Darker still are Mercutio’s following descriptions of dreams: while still demonstrating that dreams only reflect desires, he says,
Sometime she driveth o’er a soldier’s neck,
And then dreams he of cutting foreign throats,
Of breaches, ambuscadoes, Spanish blades,
Of healths five fathom deep, and then anon
Drums in his ear, at which he starts and wakes
And, being thus frighted, swears a prayer or two
And sleeps again. (I.iv.87-93)
Truly, not all people are peaceful civilians, so not all dreams are placid. Soldiers, Mercutio says, desire killing enemy soldiers in battle, and thus their dreams are full of violence and death. At last, before being cut off by Romeo, Mercutio mentions that Queen Mab also brings to young girls dreams of the pain associated with both sex and childbirth. Obviously, dreams of sickness, death, and pain are quite different than the aforementioned dreams of love, money and kisses. Thus, dreams can be happy and frivolous, but dreams can also be dark and frightening.
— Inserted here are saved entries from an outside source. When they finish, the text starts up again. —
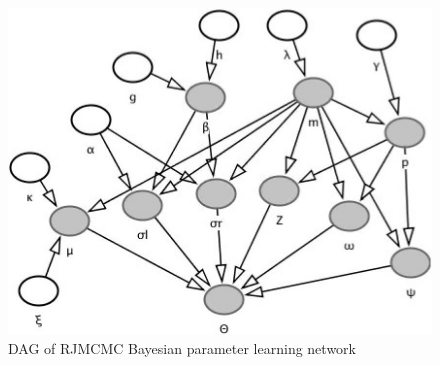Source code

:\documentclass[conference]{IEEEtran}
\begin{document}
\begin{figure}[b]
\centering
\includegraphics[width=0.4\paperwidth]{DAG_feature.jpg}
\caption{DAG of RJMCMC Bayesian parameter learning network}
\label{fig:1}
\end{figure}
\end{document}
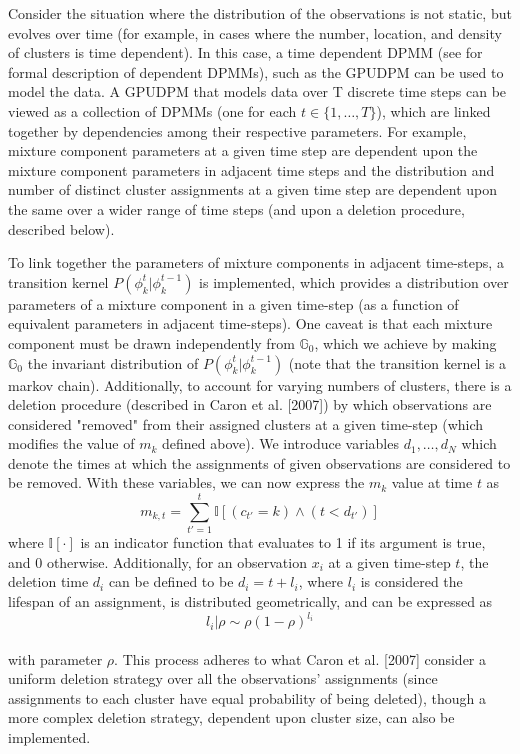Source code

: \documentclass{article}
\begin{document}
Consider the situation where the distribution of the observations is not static, but evolves over time (for example, in cases where the number, location, and density of clusters is time dependent). In this case, a time dependent DPMM (see \cite{griffinsteel} for formal description of dependent DPMMs), such as the GPUDPM can be used to model the data. A GPUDPM that models data over T discrete time steps can be viewed as a collection of DPMMs (one for each $t \in \{1, \ldots, T \}$), which are linked together by dependencies among their respective parameters. For example, mixture component parameters at a given time step are dependent upon the mixture component parameters in adjacent time steps and the distribution and number of distinct cluster assignments at a given time step are dependent upon the same over a wider range of time steps (and upon a deletion procedure, described below).

To link together the parameters of mixture components in adjacent time-steps, a transition kernel $P(\phi_{k}^{t} | \phi_{k}^{t-1})$ is implemented, which provides a distribution over parameters of a mixture component in a given time-step (as a function of equivalent parameters in adjacent time-steps). One caveat is that each mixture component must be drawn independently from $\mathbb{G}_{0}$, which we achieve by making $\mathbb{G}_{0}$ the invariant distribution of $P(\phi_{k}^{t} | \phi_{k}^{t-1})$ (note that the transition kernel is a markov chain). Additionally, to account for varying numbers of clusters, there is a deletion procedure (described in Caron et al. [2007]) by which observations are considered "removed" from their assigned clusters at a given time-step (which modifies the value of $m_{k}$ defined above). We introduce variables $d_{1}, \ldots, d_{N}$ which denote the times at which the assignments of given observations are considered to be removed. With these variables, we can now express the $m_{k}$ value at time $t$ as
\begin{equation}
m_{k,t} = \sum_{t' = 1}^{t} \mathbb{I}[(c_{t'}=k) \wedge (t < d_{t'})]
\end{equation}
where $\mathbb{I}[\cdot]$ is an indicator function that evaluates to 1 if its argument is true, and 0 otherwise. Additionally, for an observation $x_{i}$ at a given time-step $t$, the deletion time $d_{i}$ can be defined to be $d_{i} = t + l_{i}$, where $l_{i}$ is considered the lifespan of an assignment, is distributed geometrically, and can be expressed as
\begin{equation}
l_{i} | \rho  \sim  \rho(1 - \rho)^{l_{i}}
\end{equation} \\
with parameter $\rho$. This process adheres to what Caron et al. [2007] consider a uniform deletion strategy over all the observations' assignments (since assignments to each cluster have equal probability of being deleted), though a more complex deletion strategy, dependent upon cluster size, can also be implemented.
\end{document}
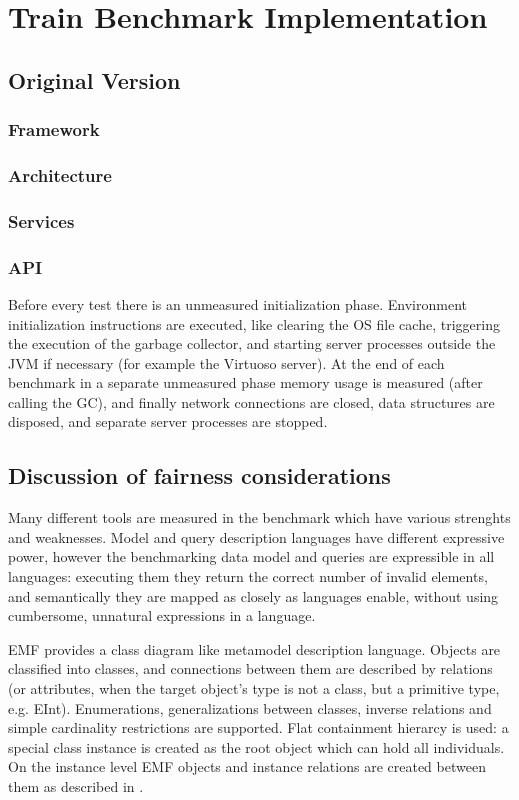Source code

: \chapter{Train Benchmark Implementation}

\section{Original Version}
\subsection{Framework}
\subsection{Architecture}
\subsection{Services}
\subsection{API}

Before every test
there is an unmeasured initialization phase. Environment initialization
instructions are executed, like clearing the OS file cache, triggering the
execution of the garbage collector, and starting server processes outside the
JVM if necessary (for example the Virtuoso server). At the end of each benchmark
in a separate unmeasured phase memory usage is measured (after calling the GC),
and finally network connections are closed, data structures are disposed, and
separate server processes are stopped.


\section{Discussion of fairness considerations}
Many different tools are measured in the benchmark which have various strenghts
and weaknesses. Model and query description languages have different expressive
power, however the benchmarking data model and queries are expressible in all
languages: executing them they return the correct number of invalid elements,
and semantically they are mapped as closely as languages enable, without using
cumbersome, unnatural expressions in a language.

EMF provides a class diagram like metamodel description language. Objects are
classified into classes, and connections between them are described by relations
(or attributes, when the target object's type is not a class, but a primitive
type, e.g. EInt). Enumerations, generalizations between classes, inverse
relations and simple cardinality restrictions are supported. Flat containment
hierarcy is used: a special class instance is created as the root object which can
hold all individuals. On the instance level EMF objects and instance relations
are created between them as described in .

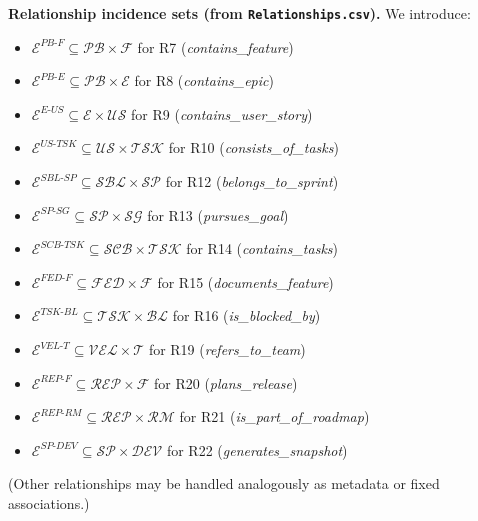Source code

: \documentclass[11pt,a4paper]{article}
\begin{document}
\noindent\textbf{Relationship incidence sets (from \texttt{Relationships.csv}).} We introduce:
\begin{itemize}[leftmargin=*]
  \item $\mathcal{E}^{PB\text{-}F}\subseteq \mathcal{PB}\times\mathcal{F}$ for R7 (\emph{contains\_feature})
  \item $\mathcal{E}^{PB\text{-}E}\subseteq \mathcal{PB}\times\mathcal{E}$ for R8 (\emph{contains\_epic})
  \item $\mathcal{E}^{E\text{-}US}\subseteq \mathcal{E}\times\mathcal{US}$ for R9 (\emph{contains\_user\_story})
  \item $\mathcal{E}^{US\text{-}TSK}\subseteq \mathcal{US}\times\mathcal{TSK}$ for R10 (\emph{consists\_of\_tasks})
  \item $\mathcal{E}^{SBL\text{-}SP}\subseteq \mathcal{SBL}\times\mathcal{SP}$ for R12 (\emph{belongs\_to\_sprint})
  \item $\mathcal{E}^{SP\text{-}SG}\subseteq \mathcal{SP}\times\mathcal{SG}$ for R13 (\emph{pursues\_goal})
  \item $\mathcal{E}^{SCB\text{-}TSK}\subseteq \mathcal{SCB}\times\mathcal{TSK}$ for R14 (\emph{contains\_tasks})
  \item $\mathcal{E}^{FED\text{-}F}\subseteq \mathcal{FED}\times\mathcal{F}$ for R15 (\emph{documents\_feature})
  \item $\mathcal{E}^{TSK\text{-}BL}\subseteq \mathcal{TSK}\times\mathcal{BL}$ for R16 (\emph{is\_blocked\_by})
  \item $\mathcal{E}^{VEL\text{-}T}\subseteq \mathcal{VEL}\times\mathcal{T}$ for R19 (\emph{refers\_to\_team})
  \item $\mathcal{E}^{REP\text{-}F}\subseteq \mathcal{REP}\times\mathcal{F}$ for R20 (\emph{plans\_release})
  \item $\mathcal{E}^{REP\text{-}RM}\subseteq \mathcal{REP}\times\mathcal{RM}$ for R21 (\emph{is\_part\_of\_roadmap})
  \item $\mathcal{E}^{SP\text{-}DEV}\subseteq \mathcal{SP}\times\mathcal{DEV}$ for R22 (\emph{generates\_snapshot})
\end{itemize}
(Other relationships may be handled analogously as metadata or fixed associations.)
\end{document}
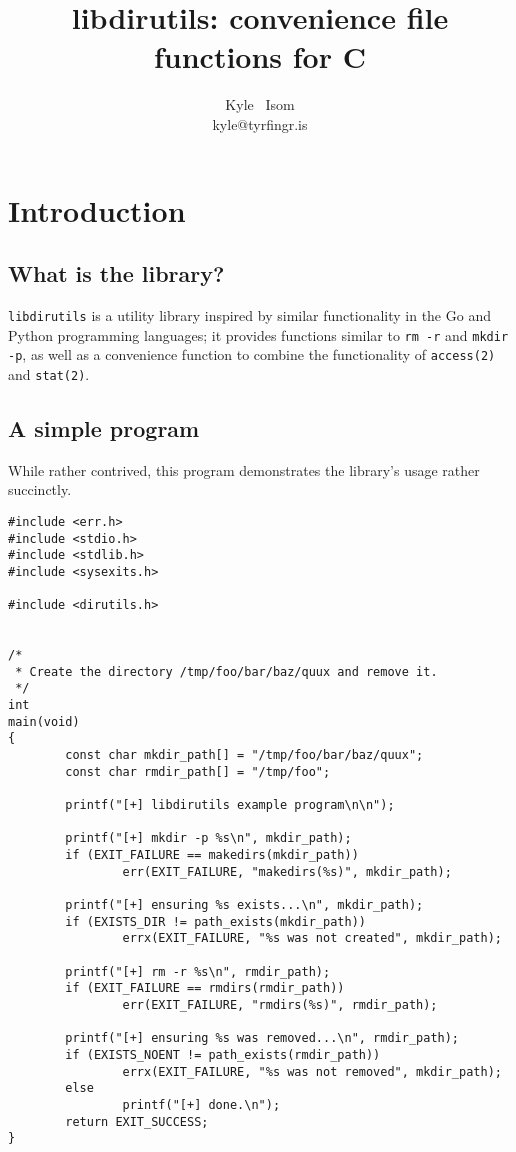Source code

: \documentclass[10pt,letterpaper]{article}
\title{libdirutils: convenience file functions for C}\author{Kyle ~Isom\\kyle@tyrfingr.is}
\begin{document}
\maketitle
\section*{Introduction}
\subsection*{What is the library?}
\verb|libdirutils| is a utility library inspired by similar functionality
in the Go and Python programming languages; it provides functions similar
to \verb|rm -r| and \verb|mkdir -p|, as well as a convenience function to
combine the functionality of \verb|access(2)| and \verb|stat(2)|.

\subsection*{A simple program}
While rather contrived, this program demonstrates the library's usage rather
succinctly.

\begin{verbatim}
#include <err.h>
#include <stdio.h>
#include <stdlib.h>
#include <sysexits.h>

#include <dirutils.h>


/*
 * Create the directory /tmp/foo/bar/baz/quux and remove it.
 */
int
main(void)
{
        const char mkdir_path[] = "/tmp/foo/bar/baz/quux";
        const char rmdir_path[] = "/tmp/foo";

        printf("[+] libdirutils example program\n\n");

        printf("[+] mkdir -p %s\n", mkdir_path);
        if (EXIT_FAILURE == makedirs(mkdir_path))
                err(EXIT_FAILURE, "makedirs(%s)", mkdir_path);

        printf("[+] ensuring %s exists...\n", mkdir_path);
        if (EXISTS_DIR != path_exists(mkdir_path))
                errx(EXIT_FAILURE, "%s was not created", mkdir_path);

        printf("[+] rm -r %s\n", rmdir_path);
        if (EXIT_FAILURE == rmdirs(rmdir_path))
                err(EXIT_FAILURE, "rmdirs(%s)", rmdir_path);

        printf("[+] ensuring %s was removed...\n", rmdir_path);
        if (EXISTS_NOENT != path_exists(rmdir_path))
                errx(EXIT_FAILURE, "%s was not removed", mkdir_path);
        else
                printf("[+] done.\n");
        return EXIT_SUCCESS;
}
\end{verbatim}
\end{document}
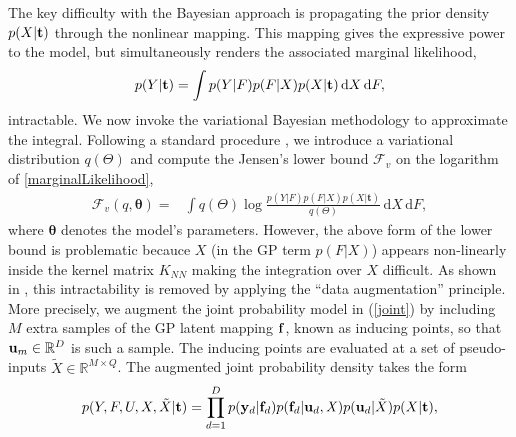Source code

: \documentclass{article} %
\begin{document}
The key difficulty with the Bayesian approach is propagating the prior
density $p(X|\mathbf{t})$ through the nonlinear mapping. This
mapping gives the expressive power to the model, but simultaneously
renders the associated marginal
likelihood,
\begin{equation}
\label{marginalLikelihood}
p(Y | \mathbf{t}) =  \int p( Y | F) p(F | X ) p(X | \mathbf{t}) \, \mathrm{d} X \,\mathrm{d}F,
\end{equation}
intractable. We now invoke the variational Bayesian methodology to
approximate the integral. Following a standard procedure
\cite{bishop}, we introduce a variational distribution $q(\Theta)$ and
compute the Jensen's lower bound $\mathcal{F}_v$ on the logarithm of
\eqref{marginalLikelihood},
%
\begin{align}
\mathcal{F}_v(q, \boldsymbol \theta) = {}& \int q(\mathit{\Theta}) \log 
		\frac{ p(Y | F) p(F | X ) p(\mathit{X} | \mathbf{t})}
			 {q(\mathit{\Theta})}  \, \mathrm{d} X \,\mathrm{d}F,
		 \label{jensens1}
\end{align}
%
%
where $\boldsymbol \theta$ denotes the model's parameters.  However,
the above form of the lower bound is problematic becauce $X$ (in the
GP term $p(F|X)$) appears non-linearly inside the kernel matrix
$K_{NN}$ making the integration over $X$ difficult. As shown in
\cite{BayesianGPLVM}, this intractability is removed by applying the
``data augmentation'' principle.  More precisely, we augment the joint
probability model in (\ref{joint}) by including $M$ extra samples of
the GP latent mapping $\mathbf{f}$, known as inducing points, so that
$\mathbf{u}_m \in \mathbb{R}^D$ is such a sample. The inducing points are
evaluated at a set of pseudo-inputs $\tilde{X} \in \mathbb{R}^{M
  \times Q}$. %
The augmented joint probability density takes the form
\begin{equation}
 \label{augmentedJoint}
p(Y,F, U,X,\tilde{X} | \mathbf{t}) = \prod_{d=1}^D p(\mathbf{y}_d | \mathbf{f}_d) p(\mathbf{f}_d | \mathbf{u}_d, \mathit{X})
p(\mathbf{u}_d | \tilde{X})  p(X | \mathbf{t}),
\end{equation}
\end{document}
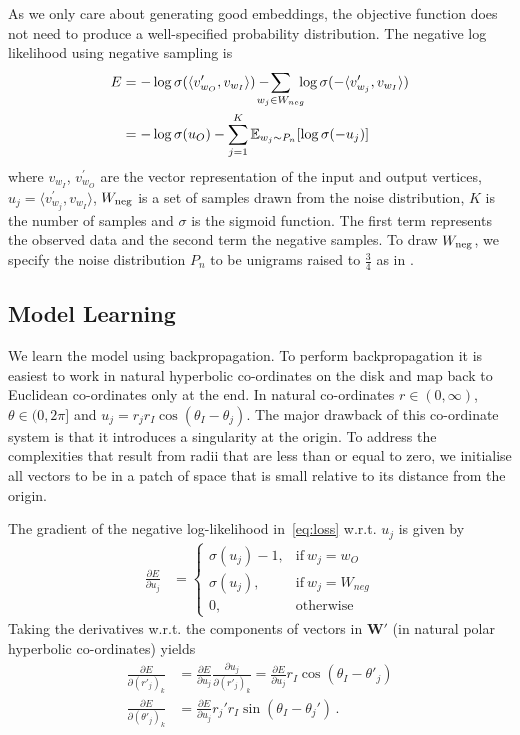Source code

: \documentclass[sigconf, review]{acmart}
\begin{document}
As we only care about generating good embeddings, the objective function does not need to produce a well-specified probability distribution. The negative log likelihood using negative sampling is 
\begin{align}
E &= -\log \sigma (\langle v_{w_O}', v_{w_I} \rangle) -\hspace{-4mm} \sum_{w_j \in W_{neg}}\hspace{-2mm} \log \sigma(- \langle v_{w_j}', v_{w_I} \rangle) \\
&= -\log \sigma (u_O) - \sum_{j=1}^K \mathbb{E}_{w_j \sim P_n} [\log \sigma(- u_j)] 
\label{eq:loss}
\end{align}
where $v_{w_I}$, $v_{w_O}^\prime$ are the vector representation of the input and output vertices, $u_j = \langle v_{w_j}^\prime, v_{w_I}\rangle$, $W_{\rm neg}$ is a set of samples drawn from the noise distribution, $K$ is the number of samples and $\sigma$ is the sigmoid function. The first term represents the observed data and the second term the negative samples. To draw $W_{\rm neg}$, we specify the noise distribution $P_n$ to be unigrams raised to $\frac{3}{4}$ as in \cite{Mikolov2013}.

\subsection{Model Learning}

We learn the model using backpropagation. To perform backpropagation it is easiest to work in natural hyperbolic co-ordinates on the disk and map back to Euclidean co-ordinates only at the end. In natural co-ordinates $r \in (0,\infty)$, $\theta \in (0,2\pi]$ and $u_j = r_j r_I \cos(\theta_I - \theta_j)$. The major drawback of this co-ordinate system is that it introduces a singularity at the origin. To address the complexities that result from radii that are less than or equal to zero, we initialise all vectors to be in a patch of space that is small relative to its distance from the origin.

 The gradient of the negative log-likelihood in~\eqref{eq:loss} w.r.t. $u_j$ is given by
\begin{align}
\frac{\partial E}{\partial u_j} &= 
\begin{cases}
\sigma(u_j) - 1, & \text{if}\ w_j = w_O\\ 
\sigma(u_j), & \text{if}\ w_j = W_{neg}\\ 
0, & \text{otherwise}
\end{cases} 
\label{eq:error}
\end{align}
Taking the derivatives w.r.t. the components of vectors in $\mathbf{W'}$ (in natural polar hyperbolic co-ordinates)  yields
\begin{align}
\frac{\partial E}{\partial (r'_j)_k} &= \frac{\partial E}{\partial u_j}\frac{\partial u_j}{\partial (r'_j)_k} = \frac{\partial E}{\partial u_j} r_I \cos(\theta_I - \theta'_j) \\
\frac{\partial E}{\partial (\theta'_j)_k} & = \frac{\partial E}{\partial u_j} r_j'r_I \sin(\theta_I - \theta_j') \,.
\end{align}
\end{document}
Symbolically, this speech on the nature of dreams parallels the narrative structure of the play: at first, we have a happy, frivolous love story. Romeo and Juliet, it seems, will get married and live happily ever after once they reconcile their families with their love. But then Act III arrives, and Mercutio is pronounced dead by line 120 of the first scene, soon followed by Tybalt less than 20 lines later. To make matters worse, the Prince exiles Romeo at the end of the scene, a decree that ultimately leads to the miscommunication that results in the deaths of Romeo and Juliet. Thus, much like Mercutio’s Queen Mab speech, the frivolity of the first half of the play quickly dissolves into nightmarish violence. Though he does not realize that he does so, Mercutio outlines the structure of the entire play with his speech, demonstrating that while he is speaking of dreams, he is most certainly not talking of “nothing”.